Sólo se le han dado unos ligeros retoques, los más importantes precisamente en lo relativo a la presencia de las candidaturas en las radios y televisiones públicas. Por ejemplo, en los repartos discriminatorios de espacios publicitarios gratuitos y, sobre todo, en la progresiva transformación de la información electoral en unos espacios publicitarios más, al imponerse el formato de píldoras de cada candidatura con duración marcada en función de su representación anterior.
En cuanto a las posiciones críticas sobre la legislación electoral, oscilan entre las favorables a un sistema mayoritario puro en plan británico y las partidarias de un sistema proporcional igualmente puro (en plan israelí: con circunscripción única y sin tope de porcentaje mínimo para acceder al parlamento), pasando por un sistema mixto a la alemana (una parte de diputados elegidos directamente por circunscripciones, y el resto completado por el reparto proporcional de los votos conseguidos en todo el país) y otras variables, como las listas abiertas, muy mencionadas por casi todos y nunca concretadas por nadie. Muchas propuestas en plan académico y mucho comentario improvisado, pero sin que realmente haya habido un debate serio con consecuencias políticas, entre otras cosas porque los partidos interesados en cambiar el sistema no tienen fuerza electoral para hacerlo y los que sí tienen esa fuerza no tienen ningún interés en reformar unas normas que claramente les benefician.
Las expectativas de cambio que parecen vaticinar los sondeos podrían modificar ese desequilibrio. Habrá que ver, de todas formas, si esas nuevas fuerzas emergentes son capaces de superar los obstáculos colocados en las normas para que la distribución de escaños no sea exactamente proporcional al número de votos. Todavía no se ha producido en elecciones generales, pero en algunas autonómicas (Cataluña, por ejemplo) ya ha sucedido que el partido más votado en el conjunto de la comunidad no fuese el que obtuvo más diputados: es el resultado de atribuir a las provincias menos pobladas una representación superior a la que le correspondería si los escaños se distribuyesen de forma proporcional al número de habitantes, y que las provincias más habitadas tengan una menor representación.

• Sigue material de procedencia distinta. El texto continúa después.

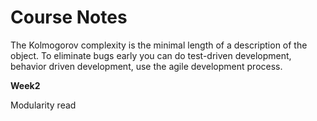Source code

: # Course Notes

The Kolmogorov complexity is the minimal length of a description of the object. To eliminate bugs early you can do test-driven development, behavior driven development, use the agile development process.

**Week2**

Modularity read

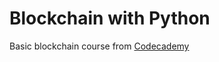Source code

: # Blockchain with Python

Basic blockchain course from [Codecademy](https://www.codecademy.com/learn/introduction-to-blockchain)
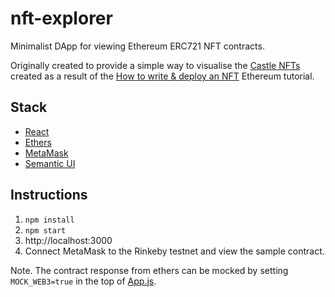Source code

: # nft-explorer
Minimalist DApp for viewing Ethereum ERC721 NFT contracts.

Originally created to provide a simple way to visualise the [Castle NFTs](https://github.com/samwarwick/castle-nft) created as a result of the [How to write & deploy an NFT](https://ethereum.org/en/developers/tutorials/how-to-write-and-deploy-an-nft/) Ethereum tutorial.

## Stack

* [React](https://reactjs.org/)
* [Ethers](https://github.com/ethers-io/ethers.js)
* [MetaMask](https://metamask.io/)
* [Semantic UI](https://react.semantic-ui.com/)

## Instructions

1. `npm install`
2. `npm start`
3. http://localhost:3000
4. Connect MetaMask to the Rinkeby testnet and view the sample contract.

Note. The contract response from ethers can be mocked by setting `MOCK_WEB3=true` in the top of [App.js](src/App.js).
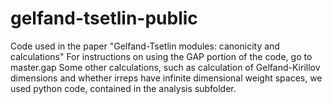 # gelfand-tsetlin-public
Code used in the paper "Gelfand-Tsetlin modules: canonicity and calculations"
For instructions on using the GAP portion of the code, go to master.gap
Some other calculations, such as calculation of Gelfand-Kirillov dimensions and whether irreps have infinite dimensional weight spaces, we used python code, contained in the analysis subfolder.
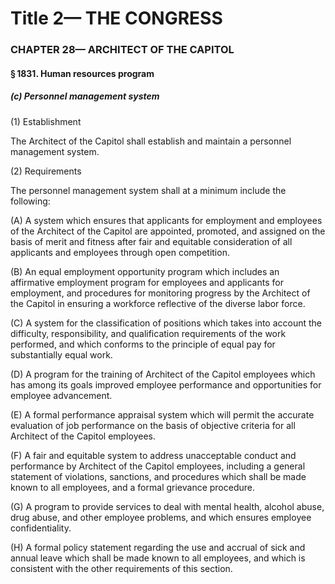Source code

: 
# Title 2— THE CONGRESS
### CHAPTER 28— ARCHITECT OF THE CAPITOL
#### § 1831. Human resources program
##### (c) Personnel management system

(1) Establishment

The Architect of the Capitol shall establish and maintain a personnel management system.

(2) Requirements

The personnel management system shall at a minimum include the following:

(A) A system which ensures that applicants for employment and employees of the Architect of the Capitol are appointed, promoted, and assigned on the basis of merit and fitness after fair and equitable consideration of all applicants and employees through open competition.

(B) An equal employment opportunity program which includes an affirmative employment program for employees and applicants for employment, and procedures for monitoring progress by the Architect of the Capitol in ensuring a workforce reflective of the diverse labor force.

(C) A system for the classification of positions which takes into account the difficulty, responsibility, and qualification requirements of the work performed, and which conforms to the principle of equal pay for substantially equal work.

(D) A program for the training of Architect of the Capitol employees which has among its goals improved employee performance and opportunities for employee advancement.

(E) A formal performance appraisal system which will permit the accurate evaluation of job performance on the basis of objective criteria for all Architect of the Capitol employees.

(F) A fair and equitable system to address unacceptable conduct and performance by Architect of the Capitol employees, including a general statement of violations, sanctions, and procedures which shall be made known to all employees, and a formal grievance procedure.

(G) A program to provide services to deal with mental health, alcohol abuse, drug abuse, and other employee problems, and which ensures employee confidentiality.

(H) A formal policy statement regarding the use and accrual of sick and annual leave which shall be made known to all employees, and which is consistent with the other requirements of this section.
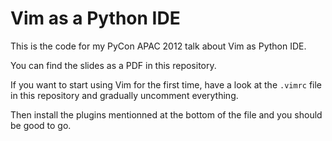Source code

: # Vim as a Python IDE

This is the code for my PyCon APAC 2012 talk about Vim as Python IDE.

You can find the slides as a PDF in this repository.

If you want to start using Vim for the first time, have a look at the
``.vimrc`` file in this repository and gradually uncomment everything.

Then install the plugins mentionned at the bottom of the file and you should
be good to go.
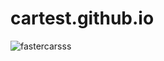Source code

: # cartest.github.io
 
![fastercarsss](https://user-images.githubusercontent.com/80607102/152996500-68db28ce-81a0-41b4-95aa-135767a8acdc.png)

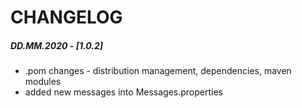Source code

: # CHANGELOG

##### DD.MM.2020 - [1.0.2]
* .pom changes - distribution management, dependencies, maven modules
* added new messages into Messages.properties



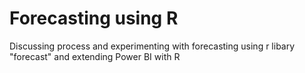 # Forecasting using R


Discussing process and experimenting with forecasting using r libary "forecast" and extending Power BI with R 


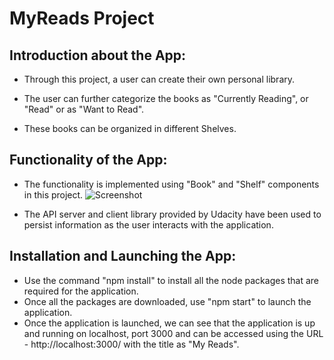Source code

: # MyReads Project
## Introduction about the App:
- Through this project, a user can create their own personal library.

- The user can further categorize the books as "Currently Reading", or "Read" or as "Want to Read".

- These books can be organized in different Shelves.

## Functionality of the App:
- The functionality is implemented using "Book" and "Shelf" components in this project.
![Screenshot](https://d17h27t6h515a5.cloudfront.net/topher/2017/May/590c0f12_react-project1-a/react-project1-a.png)

- The API server and client library provided by Udacity have been used to persist information as the user interacts with the application.



## Installation and Launching the App:
- Use the command "npm install" to install all the node packages that are required for the application.
- Once all the packages are downloaded, use "npm start" to launch the application.
- Once the application is launched, we can see that the application is up and running on localhost, port 3000 and can be accessed using the URL - http://localhost:3000/ with the title as "My Reads".

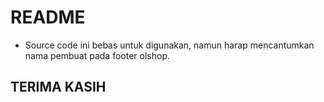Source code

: # README #

* Source code ini bebas untuk digunakan, namun harap mencantumkan nama pembuat pada footer olshop.

## TERIMA KASIH ##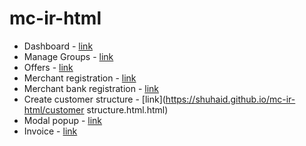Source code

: # mc-ir-html
- Dashboard - [link](https://shuhaid.github.io/mc-ir-html/dashboard.html)
- Manage Groups - [link](https://shuhaid.github.io/mc-ir-html/manageGroup.html)
- Offers - [link](https://shuhaid.github.io/mc-ir-html/offers.html)
- Merchant registration - [link](https://shuhaid.github.io/mc-ir-html/merchant_registraton.html)
- Merchant bank registration - [link](https://shuhaid.github.io/mc-ir-html/merchant_registraton_bank.html)
- Create customer structure - [link](https://shuhaid.github.io/mc-ir-html/customer structure.html.html)
- Modal popup - [link](https://shuhaid.github.io/mc-ir-html/popup.html)
- Invoice - [link](https://shuhaid.github.io/mc-ir-html/merchant_invoice.html)
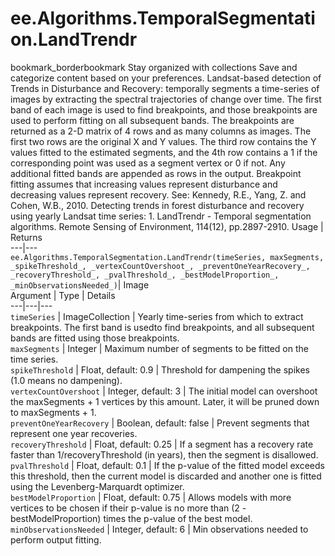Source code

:  
#  ee.Algorithms.TemporalSegmentation.LandTrendr
bookmark_borderbookmark Stay organized with collections  Save and categorize content based on your preferences. 
Landsat-based detection of Trends in Disturbance and Recovery: temporally segments a time-series of images by extracting the spectral trajectories of change over time. The first band of each image is used to find breakpoints, and those breakpoints are used to perform fitting on all subsequent bands. The breakpoints are returned as a 2-D matrix of 4 rows and as many columns as images. The first two rows are the original X and Y values. The third row contains the Y values fitted to the estimated segments, and the 4th row contains a 1 if the corresponding point was used as a segment vertex or 0 if not. Any additional fitted bands are appended as rows in the output. Breakpoint fitting assumes that increasing values represent disturbance and decreasing values represent recovery.
See: Kennedy, R.E., Yang, Z. and Cohen, W.B., 2010. Detecting trends in forest disturbance and recovery using yearly Landsat time series: 1. LandTrendr - Temporal segmentation algorithms. Remote Sensing of Environment, 114(12), pp.2897-2910.
Usage | Returns  
---|---  
`ee.Algorithms.TemporalSegmentation.LandTrendr(timeSeries, maxSegments, _spikeThreshold_, _vertexCountOvershoot_, _preventOneYearRecovery_, _recoveryThreshold_, _pvalThreshold_, _bestModelProportion_, _minObservationsNeeded_)`|  Image  
Argument | Type | Details  
---|---|---  
`timeSeries` | ImageCollection | Yearly time-series from which to extract breakpoints. The first band is usedto find breakpoints, and all subsequent bands are fitted using those breakpoints.  
`maxSegments` | Integer | Maximum number of segments to be fitted on the time series.  
`spikeThreshold` | Float, default: 0.9 | Threshold for dampening the spikes (1.0 means no dampening).  
`vertexCountOvershoot` | Integer, default: 3 | The initial model can overshoot the maxSegments + 1 vertices by this amount. Later, it will be pruned down to maxSegments + 1.  
`preventOneYearRecovery` | Boolean, default: false | Prevent segments that represent one year recoveries.  
`recoveryThreshold` | Float, default: 0.25 | If a segment has a recovery rate faster than 1/recoveryThreshold (in years), then the segment is disallowed.  
`pvalThreshold` | Float, default: 0.1 | If the p-value of the fitted model exceeds this threshold, then the current model is discarded and another one is fitted using the Levenberg-Marquardt optimizer.  
`bestModelProportion` | Float, default: 0.75 | Allows models with more vertices to be chosen if their p-value is no more than (2 - bestModelProportion) times the p-value of the best model.  
`minObservationsNeeded` | Integer, default: 6 | Min observations needed to perform output fitting.  
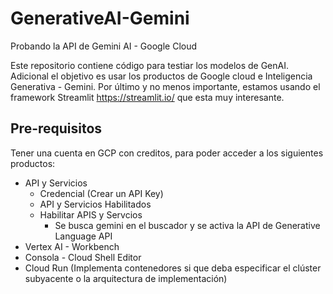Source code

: # GenerativeAI-Gemini
Probando la API de Gemini AI - Google Cloud

Este repositorio contiene código para testiar los modelos de GenAI. Adicional el objetivo es usar los productos de Google cloud e Inteligencia Generativa - Gemini.
Por último y no menos importante, estamos usando el framework Streamlit https://streamlit.io/ que esta muy interesante.

## Pre-requisitos

Tener una cuenta en GCP con creditos, para poder acceder a los siguientes productos:
- API y Servicios
  -  Credencial (Crear un API Key)
  -  API y Servicios Habilitados
    -  Habilitar APIS y Servcios
       -  Se busca gemini en el buscador y se activa la API de Generative Language API
- Vertex AI - Workbench
- Consola - Cloud Shell Editor
- Cloud Run (Implementa contenedores si que deba especificar el clúster subyacente o la arquitectura de implementación)
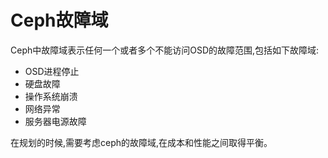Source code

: # Ceph故障域

Ceph中故障域表示任何一个或者多个不能访问OSD的故障范围,包括如下故障域:

* OSD进程停止
* 硬盘故障
* 操作系统崩溃
* 网络异常
* 服务器电源故障


在规划的时候,需要考虑ceph的故障域,在成本和性能之间取得平衡。



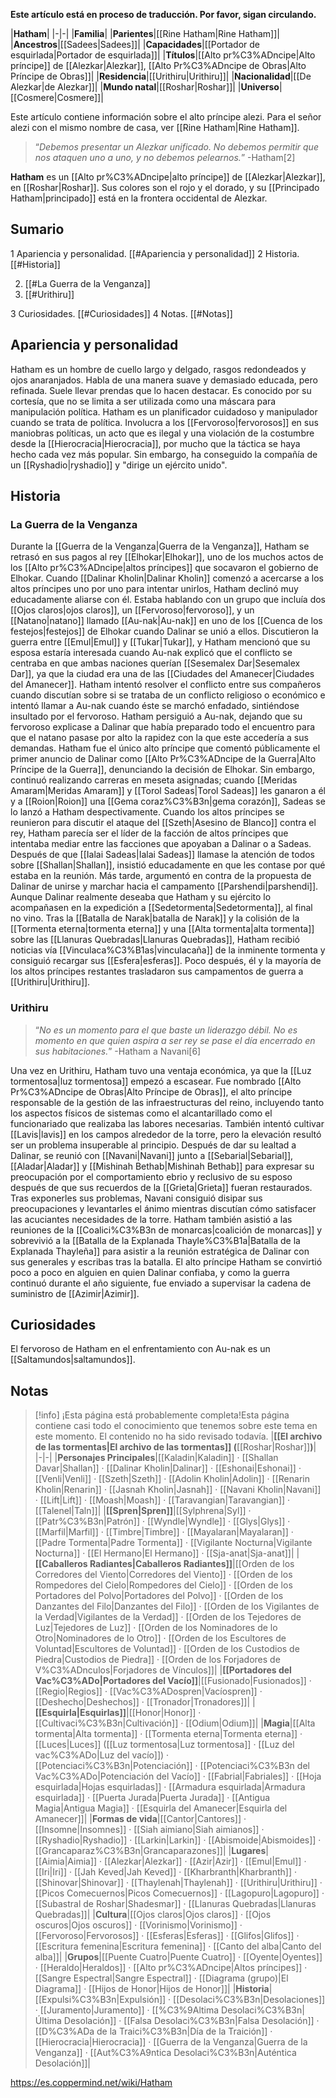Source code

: **Este artículo está en proceso de traducción. Por favor, sigan circulando.**


|**Hatham**|
|-|-|
|**Familia**|
|**Parientes**|[[Rine Hatham\|Rine Hatham]]|
|**Ancestros**|[[Sadees\|Sadees]]|
|**Capacidades**|[[Portador de esquirlada\|Portador de esquirlada]]|
|**Títulos**|[[Alto pr%C3%ADncipe\|Alto príncipe]] de [[Alezkar\|Alezkar]], [[Alto Pr%C3%ADncipe de Obras\|Alto Príncipe de Obras]]|
|**Residencia**|[[Urithiru\|Urithiru]]|
|**Nacionalidad**|[[De Alezkar\|de Alezkar]]|
|**Mundo natal**|[[Roshar\|Roshar]]|
|**Universo**|[[Cosmere\|Cosmere]]|

Este artículo contiene información sobre el alto príncipe alezi. Para el señor alezi con el mismo nombre de casa, ver [[Rine Hatham\|Rine Hatham]].
>“*Debemos presentar un Alezkar unificado. No debemos permitir que nos ataquen uno a uno, y no debemos pelearnos.*”
\-Hatham[2]


**Hatham** es un [[Alto pr%C3%ADncipe\|alto príncipe]] de [[Alezkar\|Alezkar]], en [[Roshar\|Roshar]]. Sus colores son el rojo y el dorado, y su [[Principado Hatham\|principado]] está en la frontera occidental de Alezkar.

## Sumario

1 Apariencia y personalidad. [[#Apariencia y personalidad]] 
2 Historia. [[#Historia]] 

2. [[#La Guerra de la Venganza]] 
2. [[#Urithiru]] 


3 Curiosidades. [[#Curiosidades]] 
4 Notas. [[#Notas]] 


## Apariencia y personalidad
Hatham es un hombre de cuello largo y delgado, rasgos redondeados y ojos anaranjados. Habla de una manera suave y demasiado educada, pero refinada. Suele llevar prendas que lo hacen destacar. Es conocido por su cortesía, que no se limita a ser utilizada como una máscara para manipulación política.
Hatham es un planificador cuidadoso y manipulador cuando se trata de política. Involucra a los [[Fervoroso\|fervorosos]] en sus maniobras políticas, un acto que es ilegal y una violación de la costumbre desde la [[Hierocracia\|Hierocracia]], por mucho que la táctica se haya hecho cada vez más popular. Sin embargo, ha conseguido la compañía de un [[Ryshadio\|ryshadio]] y "dirige un ejército unido".

## Historia
### La Guerra de la Venganza
Durante la [[Guerra de la Venganza\|Guerra de la Venganza]], Hatham se retrasó en sus pagos al rey [[Elhokar\|Elhokar]], uno de los muchos actos de los [[Alto pr%C3%ADncipe\|altos príncipes]] que socavaron el gobierno de Elhokar. Cuando [[Dalinar Kholin\|Dalinar Kholin]] comenzó a acercarse a los altos príncipes uno por uno para intentar unirlos, Hatham declinó muy educadamente aliarse con él. Estaba hablando con un grupo que incluía dos [[Ojos claros\|ojos claros]], un [[Fervoroso\|fervoroso]], y un [[Natano\|natano]] llamado [[Au-nak\|Au-nak]] en uno de los [[Cuenca de los festejos\|festejos]] de Elhokar cuando Dalinar se unió a ellos. Discutieron la guerra entre [[Emul\|Emul]] y [[Tukar\|Tukar]], y Hatham mencionó que su esposa estaría interesada cuando Au-nak explicó que el conflicto se centraba en que ambas naciones querían [[Sesemalex Dar\|Sesemalex Dar]], ya que la ciudad era una de las [[Ciudades del Amanecer\|Ciudades del Amanecer]]. Hatham intentó resolver el conflicto entre sus compañeros cuando discutían sobre si se trataba de un conflicto religioso o económico e intentó llamar a Au-nak cuando éste se marchó enfadado, sintiéndose insultado por el fervoroso. Hatham persiguió a Au-nak, dejando que su fervoroso explicase a Dalinar que había preparado todo el encuentro para que el natano pasase por alto la rapidez con la que este accedería a sus demandas.
Hatham fue el único alto príncipe que comentó públicamente el primer anuncio de Dalinar como [[Alto Pr%C3%ADncipe de la Guerra\|Alto Príncipe de la Guerra]], denunciando la decisión de Elhokar. Sin embargo, continuó realizando carreras en meseta asignadas; cuando [[Meridas Amaram\|Meridas Amaram]] y [[Torol Sadeas\|Torol Sadeas]] les ganaron a él y a [[Roion\|Roion]] una [[Gema coraz%C3%B3n\|gema corazón]], Sadeas se lo lanzó a Hatham despectivamente. Cuando los altos príncipes se reunieron para discutir el ataque del [[Szeth\|Asesino de Blanco]] contra el rey, Hatham parecía ser el líder de la facción de altos príncipes que intentaba mediar entre las facciones que apoyaban a Dalinar o a Sadeas. Después de que [[Ialai Sadeas\|Ialai Sadeas]] llamase la atención de todos sobre [[Shallan\|Shallan]], insistió educadamente en que les contase por qué estaba en la reunión. Más tarde, argumentó en contra de la propuesta de Dalinar de unirse y marchar hacia el campamento [[Parshendi\|parshendi]]. Aunque Dalinar realmente deseaba que Hatham y su ejército lo acompañasen en la expedición a [[Sedetormenta\|Sedetormenta]], al final no vino. Tras la [[Batalla de Narak\|batalla de Narak]] y la colisión de la [[Tormenta eterna\|tormenta eterna]] y una [[Alta tormenta\|alta tormenta]] sobre las [[Llanuras Quebradas\|Llanuras Quebradas]], Hatham recibió noticias vía [[Vinculaca%C3%B1as\|vinculacaña]] de la inminente tormenta y consiguió recargar sus [[Esfera\|esferas]]. Poco después, él y la mayoría de los altos príncipes restantes trasladaron sus campamentos de guerra a [[Urithiru\|Urithiru]].

### Urithiru
>“*No es un momento para el que baste un liderazgo débil. No es momento en que quien aspira a ser rey se pase el día encerrado en sus habitaciones.*”
\-Hatham a Navani[6]

Una vez en Urithiru, Hatham tuvo una ventaja económica, ya que la [[Luz tormentosa\|luz tormentosa]] empezó a escasear. Fue nombrado [[Alto Pr%C3%ADncipe de Obras\|Alto Príncipe de Obras]], el alto príncipe responsable de la gestión de las infraestructuras del reino, incluyendo tanto los aspectos físicos de sistemas como el alcantarillado como el funcionariado que realizaba las labores necesarias. También intentó cultivar [[Lavis\|lavis]] en los campos alrededor de la torre, pero la elevación resultó ser un problema insuperable al principio. Después de dar su lealtad a Dalinar, se reunió con [[Navani\|Navani]] junto a [[Sebarial\|Sebarial]], [[Aladar\|Aladar]] y [[Mishinah Bethab\|Mishinah Bethab]] para expresar su preocupación por el comportamiento ebrio y reclusivo de su esposo después de que sus recuerdos de la [[Grieta\|Grieta]] fueran restaurados. Tras exponerles sus problemas, Navani consiguió disipar sus preocupaciones y levantarles el ánimo mientras discutían cómo satisfacer las acuciantes necesidades de la torre. Hatham también asistió a las reuniones de la [[Coalici%C3%B3n de monarcas\|coalición de monarcas]] y sobrevivió a la [[Batalla de la Explanada Thayle%C3%B1a\|Batalla de la Explanada Thayleña]] para asistir a la reunión estratégica de Dalinar con sus generales y escribas tras la batalla.
El alto príncipe Hatham se convirtió poco a poco en alguien en quien Dalinar confiaba, y como la guerra continuó durante el año siguiente, fue enviado a supervisar la cadena de suministro de [[Azimir\|Azimir]].

## Curiosidades
El fervoroso de Hatham en el enfrentamiento con Au-nak es un [[Saltamundos\|saltamundos]].
## Notas

> [!info] ¡Esta página está probablemente completa!Esta página contiene casi todo el conocimiento que tenemos sobre este tema en este momento.
El contenido no ha sido revisado todavía.
|**[[El archivo de las tormentas\|El archivo de las tormentas]] (**[[Roshar\|Roshar]]**)**|
|-|-|
|**Personajes Principales**|[[Kaladin\|Kaladin]] · [[Shallan Davar\|Shallan]] · [[Dalinar Kholin\|Dalinar]] · [[Eshonai\|Eshonai]] · [[Venli\|Venli]] · [[Szeth\|Szeth]] · [[Adolin Kholin\|Adolin]] · [[Renarin Kholin\|Renarin]] · [[Jasnah Kholin\|Jasnah]] · [[Navani Kholin\|Navani]] · [[Lift\|Lift]] · [[Moash\|Moash]] · [[Taravangian\|Taravangian]] · [[Talenel\|Taln]]|
|**[[Spren\|Spren]]**|[[Sylphrena\|Syl]] · [[Patr%C3%B3n\|Patrón]] · [[Wyndle\|Wyndle]] · [[Glys\|Glys]] · [[Marfil\|Marfil]] · [[Timbre\|Timbre]] · [[Mayalaran\|Mayalaran]] · [[Padre Tormenta\|Padre Tormenta]] · [[Vigilante Nocturna\|Vigilante Nocturna]] · [[El Hermano\|El Hermano]] · [[Sja-anat\|Sja-anat]]|
|**[[Caballeros Radiantes\|Caballeros Radiantes]]**|[[Orden de los Corredores del Viento\|Corredores del Viento]] · [[Orden de los Rompedores del Cielo\|Rompedores del Cielo]] · [[Orden de los Portadores del Polvo\|Portadores del Polvo]] · [[Orden de los Danzantes del Filo\|Danzantes del Filo]] · [[Orden de los Vigilantes de la Verdad\|Vigilantes de la Verdad]] · [[Orden de los Tejedores de Luz\|Tejedores de Luz]] · [[Orden de los Nominadores de lo Otro\|Nominadores de lo Otro]] · [[Orden de los Escultores de Voluntad\|Escultores de Voluntad]] · [[Orden de los Custodios de Piedra\|Custodios de Piedra]] · [[Orden de los Forjadores de V%C3%ADnculos\|Forjadores de Vínculos]]|
|**[[Portadores del Vac%C3%ADo\|Portadores del Vacío]]**|[[Fusionado\|Fusionados]] · [[Regio\|Regios]] · [[Vac%C3%ADospren\|Vacíospren]] · [[Deshecho\|Deshechos]] · [[Tronador\|Tronadores]]|
|**[[Esquirla\|Esquirlas]]**|[[Honor\|Honor]] · [[Cultivaci%C3%B3n\|Cultivación]] · [[Odium\|Odium]]|
|**Magia**|[[Alta tormenta\|Alta tormenta]] · [[Tormenta eterna\|Tormenta eterna]] · [[Luces\|Luces]] ([[Luz tormentosa\|Luz tormentosa]] · [[Luz del vac%C3%ADo\|Luz del vacío]]) · [[Potenciaci%C3%B3n\|Potenciación]] · [[Potenciaci%C3%B3n del Vac%C3%ADo\|Potenciación del Vacío]] · [[Fabrial\|Fabriales]] · [[Hoja esquirlada\|Hojas esquirladas]] · [[Armadura esquirlada\|Armadura esquirlada]] · [[Puerta Jurada\|Puerta Jurada]] · [[Antigua Magia\|Antigua Magia]] · [[Esquirla del Amanecer\|Esquirla del Amanecer]]|
|**Formas de vida**|[[Cantor\|Cantores]] · [[Insomne\|Insomnes]] · [[Siah aimiano\|Siah aimianos]] · [[Ryshadio\|Ryshadio]] · [[Larkin\|Larkin]] · [[Abismoide\|Abismoides]] · [[Grancaparaz%C3%B3n\|Grancaparazones]]|
|**Lugares**|[[Aimia\|Aimia]] · [[Alezkar\|Alezkar]] · [[Azir\|Azir]] · [[Emul\|Emul]] · [[Iri\|Iri]] · [[Jah Keved\|Jah Keved]] · [[Kharbranth\|Kharbranth]] · [[Shinovar\|Shinovar]] · [[Thaylenah\|Thaylenah]] · [[Urithiru\|Urithiru]] · [[Picos Comecuernos\|Picos Comecuernos]] · [[Lagopuro\|Lagopuro]] · [[Subastral de Roshar\|Shadesmar]] · [[Llanuras Quebradas\|Llanuras Quebradas]]|
|**Cultura**|[[Ojos claros\|Ojos claros]] · [[Ojos oscuros\|Ojos oscuros]] · [[Vorinismo\|Vorinismo]] · [[Fervoroso\|Fervorosos]] · [[Esferas\|Esferas]] · [[Glifos\|Glifos]] · [[Escritura femenina\|Escritura femenina]] · [[Canto del alba\|Canto del alba]]|
|**Grupos**|[[Puente Cuatro\|Puente Cuatro]] · [[Oyente\|Oyentes]] · [[Heraldo\|Heraldos]] · [[Alto pr%C3%ADncipe\|Altos príncipes]] · [[Sangre Espectral\|Sangre Espectral]] · [[Diagrama (grupo)\|El Diagrama]] · [[Hijos de Honor\|Hijos de Honor]]|
|**Historia**|[[Expulsi%C3%B3n\|Expulsión]] · [[Desolaci%C3%B3n\|Desolaciones]] · [[Juramento\|Juramento]] · [[%C3%9Altima Desolaci%C3%B3n\|Última Desolación]] · [[Falsa Desolaci%C3%B3n\|Falsa Desolación]] · [[D%C3%ADa de la Traici%C3%B3n\|Día de la Traición]] · [[Hierocracia\|Hierocracia]] · [[Guerra de la Venganza\|Guerra de la Venganza]] · [[Aut%C3%A9ntica Desolaci%C3%B3n\|Auténtica Desolación]]|



https://es.coppermind.net/wiki/Hatham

La previsible fragmentación de la representación podría dar lugar a que, en los necesarios pactos postelectorales, alguien colocase la reforma del sistema electoral como condición para prestar su apoyo, pero no suele figurar entre los compromisos ineludibles (los socialistas en Asturias incumplieron lo pactado con UPyD, y los conservadores británicos le montaron un referendo-trampa a sus coligados liberal-demócratas para desactivar su proyecto de reforma electoral). Controlar la estructura y la mecánica de la representación parlamentaria, para mantenerse o alternarse en el gobierno, es una tentación constante, incluso por encima de las convicciones democráticas. Y puede ser muy fuerte la tentación de mantener el mecanismo en beneficio propio incluso para quienes hayan tenido que luchar duro en sus esfuerzos por superar las trampas que el bipartidismo todavía vigente (¿la casta?) ha ido tejiendo a lo largo de estos años para perpetuar su hegemonía.